# What to do
All of the data below is to be repeated exactly, except for the pictures.

Stored items
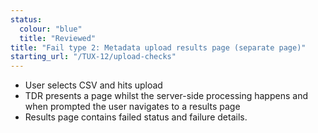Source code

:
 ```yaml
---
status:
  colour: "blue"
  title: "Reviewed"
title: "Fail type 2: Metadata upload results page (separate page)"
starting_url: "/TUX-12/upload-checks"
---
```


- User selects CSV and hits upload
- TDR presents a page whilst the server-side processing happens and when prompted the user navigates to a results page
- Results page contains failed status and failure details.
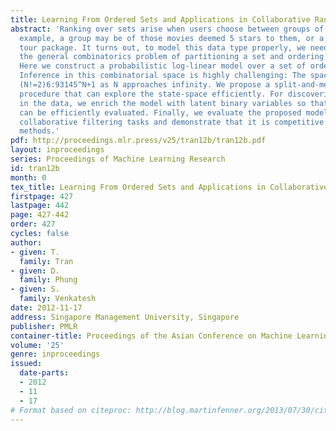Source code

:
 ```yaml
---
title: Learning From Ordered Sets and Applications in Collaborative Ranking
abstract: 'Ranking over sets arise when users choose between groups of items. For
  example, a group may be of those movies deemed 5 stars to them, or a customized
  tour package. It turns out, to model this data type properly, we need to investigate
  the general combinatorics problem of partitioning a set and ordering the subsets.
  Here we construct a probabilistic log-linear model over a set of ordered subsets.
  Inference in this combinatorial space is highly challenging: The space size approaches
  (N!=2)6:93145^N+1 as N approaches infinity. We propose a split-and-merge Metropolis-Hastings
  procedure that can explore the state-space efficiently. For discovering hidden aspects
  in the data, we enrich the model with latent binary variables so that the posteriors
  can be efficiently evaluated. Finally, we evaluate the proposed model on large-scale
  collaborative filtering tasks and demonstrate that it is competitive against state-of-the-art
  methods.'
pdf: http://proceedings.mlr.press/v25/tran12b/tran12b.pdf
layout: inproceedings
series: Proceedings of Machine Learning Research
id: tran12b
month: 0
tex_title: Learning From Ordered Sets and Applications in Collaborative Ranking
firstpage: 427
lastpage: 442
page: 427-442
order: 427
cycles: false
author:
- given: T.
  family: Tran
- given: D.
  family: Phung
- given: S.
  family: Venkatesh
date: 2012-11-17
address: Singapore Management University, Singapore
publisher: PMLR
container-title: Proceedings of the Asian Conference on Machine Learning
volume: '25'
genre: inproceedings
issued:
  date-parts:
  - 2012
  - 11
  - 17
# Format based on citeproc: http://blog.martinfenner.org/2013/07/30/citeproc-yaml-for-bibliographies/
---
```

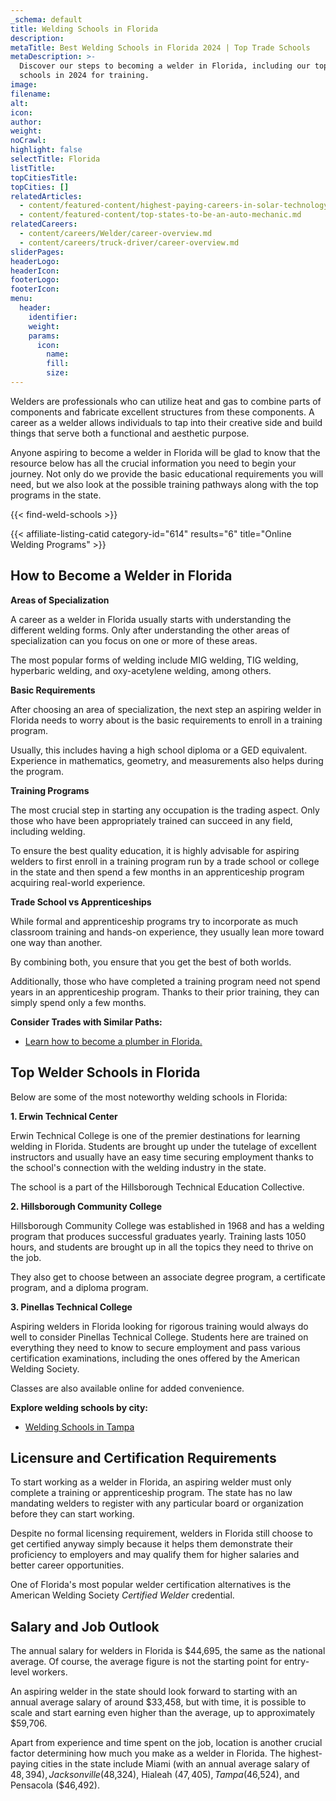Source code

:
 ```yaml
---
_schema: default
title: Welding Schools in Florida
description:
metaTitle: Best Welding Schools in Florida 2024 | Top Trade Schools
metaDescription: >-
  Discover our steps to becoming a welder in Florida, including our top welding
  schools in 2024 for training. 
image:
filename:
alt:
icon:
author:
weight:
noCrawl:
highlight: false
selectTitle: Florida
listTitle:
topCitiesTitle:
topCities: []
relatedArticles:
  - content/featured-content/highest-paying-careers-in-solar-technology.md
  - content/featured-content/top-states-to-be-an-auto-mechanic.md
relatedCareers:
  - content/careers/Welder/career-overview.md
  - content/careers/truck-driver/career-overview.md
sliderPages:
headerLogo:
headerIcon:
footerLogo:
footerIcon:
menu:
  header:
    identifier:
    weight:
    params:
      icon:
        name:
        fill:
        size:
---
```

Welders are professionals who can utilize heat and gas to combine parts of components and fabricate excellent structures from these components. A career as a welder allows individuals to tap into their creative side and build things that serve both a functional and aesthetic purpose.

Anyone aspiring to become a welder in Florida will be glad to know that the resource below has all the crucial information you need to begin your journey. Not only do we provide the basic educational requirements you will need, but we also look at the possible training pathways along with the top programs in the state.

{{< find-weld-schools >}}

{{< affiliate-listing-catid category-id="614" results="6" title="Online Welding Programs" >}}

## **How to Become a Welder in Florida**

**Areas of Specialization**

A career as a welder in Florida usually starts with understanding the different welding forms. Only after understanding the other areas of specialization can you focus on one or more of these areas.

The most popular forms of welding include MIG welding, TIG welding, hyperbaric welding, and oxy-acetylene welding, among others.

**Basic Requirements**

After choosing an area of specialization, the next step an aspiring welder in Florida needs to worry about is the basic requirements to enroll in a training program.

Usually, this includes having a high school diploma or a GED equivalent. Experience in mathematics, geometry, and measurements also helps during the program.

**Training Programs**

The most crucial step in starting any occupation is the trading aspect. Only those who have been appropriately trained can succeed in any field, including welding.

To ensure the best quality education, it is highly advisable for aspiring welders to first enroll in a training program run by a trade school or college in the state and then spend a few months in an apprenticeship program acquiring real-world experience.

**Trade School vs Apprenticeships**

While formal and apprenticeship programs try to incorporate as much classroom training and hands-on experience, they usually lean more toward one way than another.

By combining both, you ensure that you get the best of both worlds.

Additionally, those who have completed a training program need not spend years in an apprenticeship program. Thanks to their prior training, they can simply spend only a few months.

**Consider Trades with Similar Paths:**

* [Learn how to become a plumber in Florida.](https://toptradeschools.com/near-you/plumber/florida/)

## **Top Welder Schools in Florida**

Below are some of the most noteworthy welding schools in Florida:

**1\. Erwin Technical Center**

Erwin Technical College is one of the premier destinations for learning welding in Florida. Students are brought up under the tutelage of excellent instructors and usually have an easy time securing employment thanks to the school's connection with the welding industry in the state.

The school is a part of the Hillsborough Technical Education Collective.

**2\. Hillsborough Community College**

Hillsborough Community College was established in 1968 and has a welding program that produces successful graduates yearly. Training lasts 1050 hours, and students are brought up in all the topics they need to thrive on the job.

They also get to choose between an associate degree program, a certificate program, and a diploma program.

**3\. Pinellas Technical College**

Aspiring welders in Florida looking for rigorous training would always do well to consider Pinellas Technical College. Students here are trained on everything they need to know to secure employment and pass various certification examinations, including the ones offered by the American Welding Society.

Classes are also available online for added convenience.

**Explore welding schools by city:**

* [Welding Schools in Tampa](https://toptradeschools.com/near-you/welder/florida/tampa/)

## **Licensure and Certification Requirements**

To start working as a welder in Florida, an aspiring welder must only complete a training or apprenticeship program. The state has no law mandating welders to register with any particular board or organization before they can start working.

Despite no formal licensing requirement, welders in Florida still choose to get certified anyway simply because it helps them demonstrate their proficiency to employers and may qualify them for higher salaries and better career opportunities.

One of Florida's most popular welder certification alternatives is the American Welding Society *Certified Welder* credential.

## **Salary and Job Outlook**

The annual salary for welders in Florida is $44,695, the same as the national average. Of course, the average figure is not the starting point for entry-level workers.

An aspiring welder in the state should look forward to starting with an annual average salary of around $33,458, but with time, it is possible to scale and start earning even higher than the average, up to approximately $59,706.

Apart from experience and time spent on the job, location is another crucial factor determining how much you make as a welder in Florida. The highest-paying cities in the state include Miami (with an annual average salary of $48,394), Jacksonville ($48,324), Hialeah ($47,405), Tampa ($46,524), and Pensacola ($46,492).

# Written answer
Source code

:
 ```yaml
---
status:
  colour: "blue"
  title: "Reviewed"
title: "Fail type 2: Metadata upload results page (separate page)"
starting_url: "/TUX-12/upload-checks"
---
```


- User selects CSV and hits upload
- TDR presents a page whilst the server-side processing happens and when prompted the user navigates to a results page
- Results page contains failed status and failure details.
Source code

:
 ```yaml
---
title: Learning From Ordered Sets and Applications in Collaborative Ranking
abstract: 'Ranking over sets arise when users choose between groups of items. For
  example, a group may be of those movies deemed 5 stars to them, or a customized
  tour package. It turns out, to model this data type properly, we need to investigate
  the general combinatorics problem of partitioning a set and ordering the subsets.
  Here we construct a probabilistic log-linear model over a set of ordered subsets.
  Inference in this combinatorial space is highly challenging: The space size approaches
  (N!=2)6:93145^N+1 as N approaches infinity. We propose a split-and-merge Metropolis-Hastings
  procedure that can explore the state-space efficiently. For discovering hidden aspects
  in the data, we enrich the model with latent binary variables so that the posteriors
  can be efficiently evaluated. Finally, we evaluate the proposed model on large-scale
  collaborative filtering tasks and demonstrate that it is competitive against state-of-the-art
  methods.'
pdf: http://proceedings.mlr.press/v25/tran12b/tran12b.pdf
layout: inproceedings
series: Proceedings of Machine Learning Research
id: tran12b
month: 0
tex_title: Learning From Ordered Sets and Applications in Collaborative Ranking
firstpage: 427
lastpage: 442
page: 427-442
order: 427
cycles: false
author:
- given: T.
  family: Tran
- given: D.
  family: Phung
- given: S.
  family: Venkatesh
date: 2012-11-17
address: Singapore Management University, Singapore
publisher: PMLR
container-title: Proceedings of the Asian Conference on Machine Learning
volume: '25'
genre: inproceedings
issued:
  date-parts:
  - 2012
  - 11
  - 17
# Format based on citeproc: http://blog.martinfenner.org/2013/07/30/citeproc-yaml-for-bibliographies/
---
```

Source code

:
 ```yaml
---
_schema: default
title: Welding Schools in Florida
description:
metaTitle: Best Welding Schools in Florida 2024 | Top Trade Schools
metaDescription: >-
  Discover our steps to becoming a welder in Florida, including our top welding
  schools in 2024 for training. 
image:
filename:
alt:
icon:
author:
weight:
noCrawl:
highlight: false
selectTitle: Florida
listTitle:
topCitiesTitle:
topCities: []
relatedArticles:
  - content/featured-content/highest-paying-careers-in-solar-technology.md
  - content/featured-content/top-states-to-be-an-auto-mechanic.md
relatedCareers:
  - content/careers/Welder/career-overview.md
  - content/careers/truck-driver/career-overview.md
sliderPages:
headerLogo:
headerIcon:
footerLogo:
footerIcon:
menu:
  header:
    identifier:
    weight:
    params:
      icon:
        name:
        fill:
        size:
---
```

Welders are professionals who can utilize heat and gas to combine parts of components and fabricate excellent structures from these components. A career as a welder allows individuals to tap into their creative side and build things that serve both a functional and aesthetic purpose.

Anyone aspiring to become a welder in Florida will be glad to know that the resource below has all the crucial information you need to begin your journey. Not only do we provide the basic educational requirements you will need, but we also look at the possible training pathways along with the top programs in the state.

{{< find-weld-schools >}}

{{< affiliate-listing-catid category-id="614" results="6" title="Online Welding Programs" >}}

## **How to Become a Welder in Florida**

**Areas of Specialization**

A career as a welder in Florida usually starts with understanding the different welding forms. Only after understanding the other areas of specialization can you focus on one or more of these areas.

The most popular forms of welding include MIG welding, TIG welding, hyperbaric welding, and oxy-acetylene welding, among others.

**Basic Requirements**

After choosing an area of specialization, the next step an aspiring welder in Florida needs to worry about is the basic requirements to enroll in a training program.

Usually, this includes having a high school diploma or a GED equivalent. Experience in mathematics, geometry, and measurements also helps during the program.

**Training Programs**

The most crucial step in starting any occupation is the trading aspect. Only those who have been appropriately trained can succeed in any field, including welding.

To ensure the best quality education, it is highly advisable for aspiring welders to first enroll in a training program run by a trade school or college in the state and then spend a few months in an apprenticeship program acquiring real-world experience.

**Trade School vs Apprenticeships**

While formal and apprenticeship programs try to incorporate as much classroom training and hands-on experience, they usually lean more toward one way than another.

By combining both, you ensure that you get the best of both worlds.

Additionally, those who have completed a training program need not spend years in an apprenticeship program. Thanks to their prior training, they can simply spend only a few months.

**Consider Trades with Similar Paths:**

* [Learn how to become a plumber in Florida.](https://toptradeschools.com/near-you/plumber/florida/)

## **Top Welder Schools in Florida**

Below are some of the most noteworthy welding schools in Florida:

**1\. Erwin Technical Center**

Erwin Technical College is one of the premier destinations for learning welding in Florida. Students are brought up under the tutelage of excellent instructors and usually have an easy time securing employment thanks to the school's connection with the welding industry in the state.

The school is a part of the Hillsborough Technical Education Collective.

**2\. Hillsborough Community College**

Hillsborough Community College was established in 1968 and has a welding program that produces successful graduates yearly. Training lasts 1050 hours, and students are brought up in all the topics they need to thrive on the job.

They also get to choose between an associate degree program, a certificate program, and a diploma program.

**3\. Pinellas Technical College**

Aspiring welders in Florida looking for rigorous training would always do well to consider Pinellas Technical College. Students here are trained on everything they need to know to secure employment and pass various certification examinations, including the ones offered by the American Welding Society.

Classes are also available online for added convenience.

**Explore welding schools by city:**

* [Welding Schools in Tampa](https://toptradeschools.com/near-you/welder/florida/tampa/)

## **Licensure and Certification Requirements**

To start working as a welder in Florida, an aspiring welder must only complete a training or apprenticeship program. The state has no law mandating welders to register with any particular board or organization before they can start working.

Despite no formal licensing requirement, welders in Florida still choose to get certified anyway simply because it helps them demonstrate their proficiency to employers and may qualify them for higher salaries and better career opportunities.

One of Florida's most popular welder certification alternatives is the American Welding Society *Certified Welder* credential.

## **Salary and Job Outlook**

The annual salary for welders in Florida is $44,695, the same as the national average. Of course, the average figure is not the starting point for entry-level workers.

An aspiring welder in the state should look forward to starting with an annual average salary of around $33,458, but with time, it is possible to scale and start earning even higher than the average, up to approximately $59,706.

Apart from experience and time spent on the job, location is another crucial factor determining how much you make as a welder in Florida. The highest-paying cities in the state include Miami (with an annual average salary of $48,394), Jacksonville ($48,324), Hialeah ($47,405), Tampa ($46,524), and Pensacola ($46,492).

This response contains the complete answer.